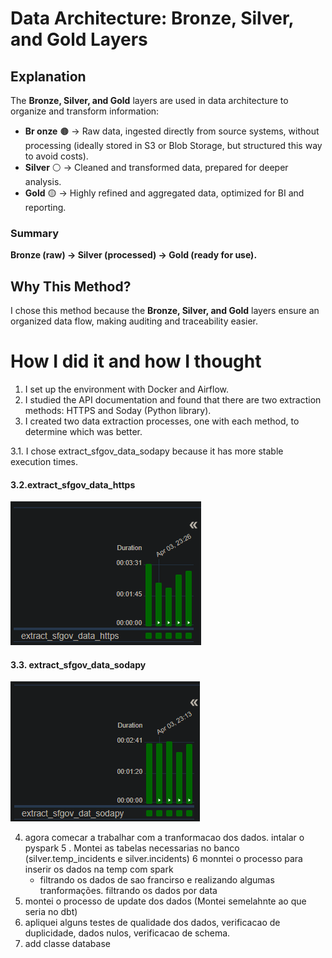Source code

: # Data Architecture: Bronze, Silver, and Gold Layers

## Explanation
The **Bronze, Silver, and Gold** layers are used in data architecture to organize and transform information:

- **Br
onze**  🟤 → Raw data, ingested directly from source systems, without processing (ideally stored in S3 or Blob Storage, but structured this way to avoid costs).
- **Silver** ⚪ → Cleaned and transformed data, prepared for deeper analysis.
- **Gold** 🟡 → Highly refined and aggregated data, optimized for BI and reporting.

### Summary
**Bronze (raw) → Silver (processed) → Gold (ready for use).**
## Why This Method?
I chose this method because the **Bronze, Silver, and Gold** layers ensure an organized data flow, making auditing and traceability easier.

# How I did it and how I thought
1. I set up the environment with Docker and Airflow.  
2. I studied the API documentation and found that there are two extraction methods: HTTPS and Soday (Python library).  
3. I created two data extraction processes, one with each method, to determine which was better.  

3.1. I chose extract_sfgov_data_sodapy because it has more stable execution times.

#### 3.2.extract_sfgov_data_https
![extract_sfgov_data_https - Time](imgs/extract_sfgov_data_https%20-%20Time.png)

#### 3.3. extract_sfgov_data_sodapy
![extract_sfgov_data_https - Time](imgs/extract_sfgov_data_sodapy%20-%20Time.png)

4. agora comecar a trabalhar com a tranformacao dos dados. intalar o pyspark
5 . Montei as tabelas necessarias no banco (silver.temp_incidents e silver.incidents)
6 monntei o processo para inserir os dados na temp com spark
    - filtrando os dados de sao francirso e realizando algumas tranformações.
    filtrando os dados por data
7. montei o processo de update dos dados (Montei semelahnte ao que seria no dbt)
8. apliquei alguns testes de qualidade dos dados, verificacao de duplicidade, dados nulos, verificacao de schema.
9. add classe database

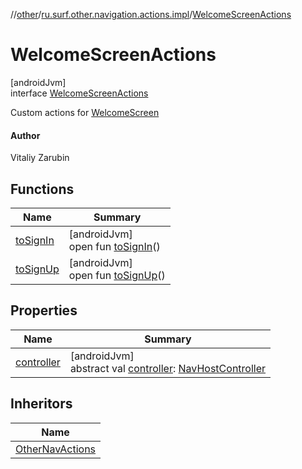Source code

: //[other](../../../index.md)/[ru.surf.other.navigation.actions.impl](../index.md)/[WelcomeScreenActions](index.md)

# WelcomeScreenActions

[androidJvm]\
interface [WelcomeScreenActions](index.md)

Custom actions for [WelcomeScreen](../../ru.surf.other.ui.screens.welcome/-welcome-screen.md)

#### Author

Vitaliy Zarubin

## Functions

| Name | Summary |
|---|---|
| [toSignIn](to-sign-in.md) | [androidJvm]<br>open fun [toSignIn](to-sign-in.md)() |
| [toSignUp](to-sign-up.md) | [androidJvm]<br>open fun [toSignUp](to-sign-up.md)() |

## Properties

| Name | Summary |
|---|---|
| [controller](controller.md) | [androidJvm]<br>abstract val [controller](controller.md): [NavHostController](https://developer.android.com/reference/kotlin/androidx/navigation/NavHostController.html) |

## Inheritors

| Name |
|---|
| [OtherNavActions](../../ru.surf.other.navigation.actions/-other-nav-actions/index.md) |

################

- Task to carry out:
Repeat exactly the lines from the start of the entries down to the line with "# How I did it and how I thought", keeping both ends but none of the pictures.

- Output for this task:
Source code

: # Data Architecture: Bronze, Silver, and Gold Layers

## Explanation
The **Bronze, Silver, and Gold** layers are used in data architecture to organize and transform information:

- **Br
onze**  🟤 → Raw data, ingested directly from source systems, without processing (ideally stored in S3 or Blob Storage, but structured this way to avoid costs).
- **Silver** ⚪ → Cleaned and transformed data, prepared for deeper analysis.
- **Gold** 🟡 → Highly refined and aggregated data, optimized for BI and reporting.

### Summary
**Bronze (raw) → Silver (processed) → Gold (ready for use).**
## Why This Method?
I chose this method because the **Bronze, Silver, and Gold** layers ensure an organized data flow, making auditing and traceability easier.

# How I did it and how I thought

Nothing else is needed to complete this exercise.